**WHAT THIS TASK INVOLVES**: Copy out all the lines of the data that hold the word "frametitle".

====== DATA FOR PROCESSING ======

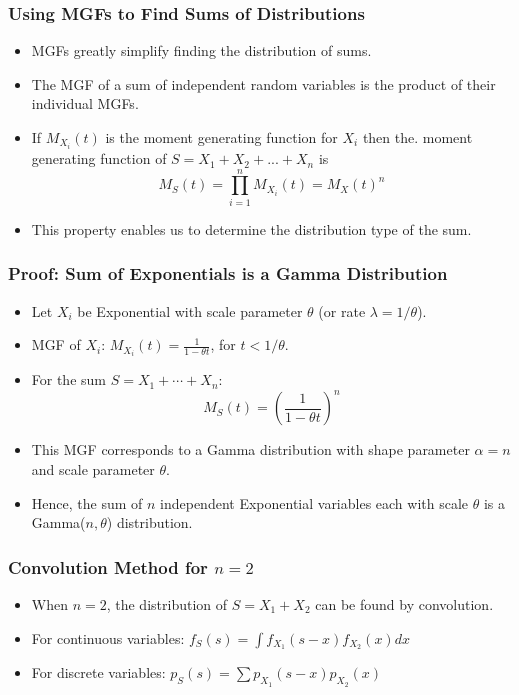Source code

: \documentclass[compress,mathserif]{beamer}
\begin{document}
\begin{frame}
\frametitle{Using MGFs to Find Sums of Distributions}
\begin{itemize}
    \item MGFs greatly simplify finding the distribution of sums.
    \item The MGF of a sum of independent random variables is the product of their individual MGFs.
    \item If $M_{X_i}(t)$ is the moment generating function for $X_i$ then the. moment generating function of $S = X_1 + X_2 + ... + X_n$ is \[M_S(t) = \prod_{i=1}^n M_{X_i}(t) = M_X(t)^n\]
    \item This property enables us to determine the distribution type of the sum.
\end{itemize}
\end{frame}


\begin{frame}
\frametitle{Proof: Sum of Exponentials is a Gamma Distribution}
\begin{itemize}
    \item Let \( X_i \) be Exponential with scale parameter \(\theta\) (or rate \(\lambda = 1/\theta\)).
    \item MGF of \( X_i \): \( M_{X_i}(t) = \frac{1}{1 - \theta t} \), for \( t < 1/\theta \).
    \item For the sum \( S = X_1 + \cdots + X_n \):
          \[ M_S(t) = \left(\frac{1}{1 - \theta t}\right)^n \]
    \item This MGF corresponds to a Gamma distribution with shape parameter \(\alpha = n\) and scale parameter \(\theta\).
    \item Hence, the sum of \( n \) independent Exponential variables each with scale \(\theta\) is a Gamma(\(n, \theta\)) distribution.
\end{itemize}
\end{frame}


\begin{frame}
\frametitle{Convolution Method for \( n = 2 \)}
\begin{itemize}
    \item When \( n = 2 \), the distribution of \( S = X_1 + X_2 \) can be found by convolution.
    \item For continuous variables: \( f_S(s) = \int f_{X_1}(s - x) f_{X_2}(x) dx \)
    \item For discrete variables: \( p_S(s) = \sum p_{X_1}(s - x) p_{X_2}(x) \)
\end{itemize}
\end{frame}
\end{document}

======
====== DATA FOR PROCESSING ======

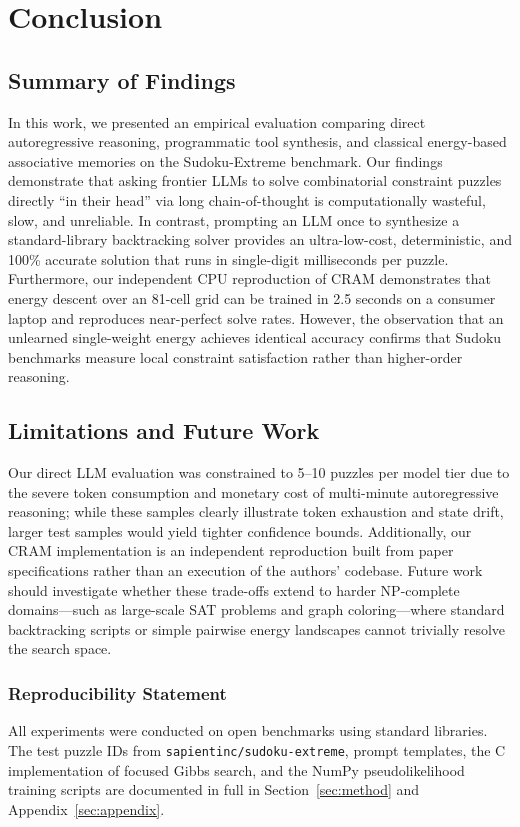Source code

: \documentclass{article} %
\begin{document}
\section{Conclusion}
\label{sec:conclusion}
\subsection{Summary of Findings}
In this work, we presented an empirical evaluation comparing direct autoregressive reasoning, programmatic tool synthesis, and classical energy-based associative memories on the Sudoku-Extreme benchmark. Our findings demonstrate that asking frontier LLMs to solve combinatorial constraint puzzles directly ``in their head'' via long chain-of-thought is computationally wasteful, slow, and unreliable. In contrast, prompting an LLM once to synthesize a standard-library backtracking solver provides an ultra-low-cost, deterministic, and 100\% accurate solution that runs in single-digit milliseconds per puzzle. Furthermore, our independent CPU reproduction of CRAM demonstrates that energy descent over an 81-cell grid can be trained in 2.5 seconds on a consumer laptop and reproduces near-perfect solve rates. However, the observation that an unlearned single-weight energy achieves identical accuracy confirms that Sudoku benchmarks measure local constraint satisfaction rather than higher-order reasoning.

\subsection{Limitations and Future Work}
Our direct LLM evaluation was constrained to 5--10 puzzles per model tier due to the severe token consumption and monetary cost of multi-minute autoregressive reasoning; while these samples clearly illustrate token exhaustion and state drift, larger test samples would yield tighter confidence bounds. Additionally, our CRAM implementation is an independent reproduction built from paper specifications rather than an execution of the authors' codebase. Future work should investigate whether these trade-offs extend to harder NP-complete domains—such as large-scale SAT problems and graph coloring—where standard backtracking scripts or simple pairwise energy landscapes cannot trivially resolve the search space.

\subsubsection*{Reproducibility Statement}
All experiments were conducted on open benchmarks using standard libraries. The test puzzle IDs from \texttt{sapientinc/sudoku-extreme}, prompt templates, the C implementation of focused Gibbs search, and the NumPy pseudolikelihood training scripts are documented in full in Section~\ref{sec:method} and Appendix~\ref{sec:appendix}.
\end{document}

======
====== DATA FOR PROCESSING ======

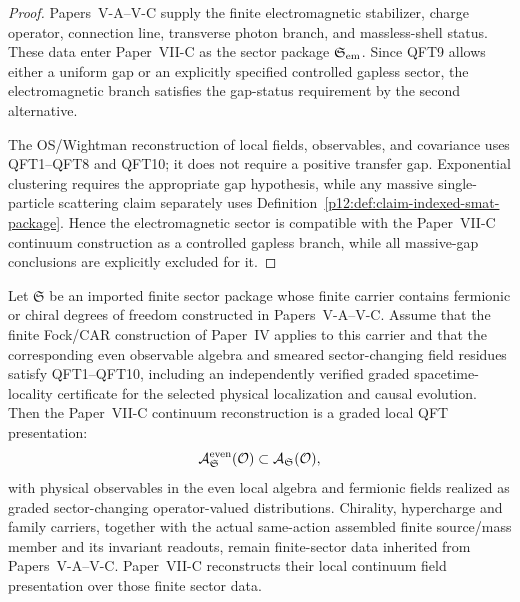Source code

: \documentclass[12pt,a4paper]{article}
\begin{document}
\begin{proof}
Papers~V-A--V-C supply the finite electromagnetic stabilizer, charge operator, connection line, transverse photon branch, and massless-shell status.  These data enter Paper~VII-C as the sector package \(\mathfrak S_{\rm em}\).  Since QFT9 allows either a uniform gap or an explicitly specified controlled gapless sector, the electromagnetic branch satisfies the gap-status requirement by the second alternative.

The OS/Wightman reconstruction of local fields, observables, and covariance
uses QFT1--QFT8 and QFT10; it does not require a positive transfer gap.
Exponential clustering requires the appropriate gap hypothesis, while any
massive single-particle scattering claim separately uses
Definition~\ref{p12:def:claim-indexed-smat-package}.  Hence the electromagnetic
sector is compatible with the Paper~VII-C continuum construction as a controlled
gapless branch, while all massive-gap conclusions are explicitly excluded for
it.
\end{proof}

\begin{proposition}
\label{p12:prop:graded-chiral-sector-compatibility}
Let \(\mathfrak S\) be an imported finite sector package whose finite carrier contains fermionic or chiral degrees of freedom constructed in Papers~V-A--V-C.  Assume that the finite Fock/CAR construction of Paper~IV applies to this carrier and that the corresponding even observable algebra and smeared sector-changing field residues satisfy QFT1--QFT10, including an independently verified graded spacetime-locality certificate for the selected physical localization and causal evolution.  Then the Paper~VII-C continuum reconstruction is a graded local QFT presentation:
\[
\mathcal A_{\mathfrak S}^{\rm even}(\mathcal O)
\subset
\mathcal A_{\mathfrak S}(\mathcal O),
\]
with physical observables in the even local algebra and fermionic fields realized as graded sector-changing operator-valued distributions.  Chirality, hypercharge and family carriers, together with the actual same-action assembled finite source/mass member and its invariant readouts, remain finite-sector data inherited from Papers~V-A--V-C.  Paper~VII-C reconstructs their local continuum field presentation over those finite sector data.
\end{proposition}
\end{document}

======

**EXERCISE RESPONSE**:
\frametitle{Using MGFs to Find Sums of Distributions}
\frametitle{Proof: Sum of Exponentials is a Gamma Distribution}
\frametitle{Convolution Method for \( n = 2 \)}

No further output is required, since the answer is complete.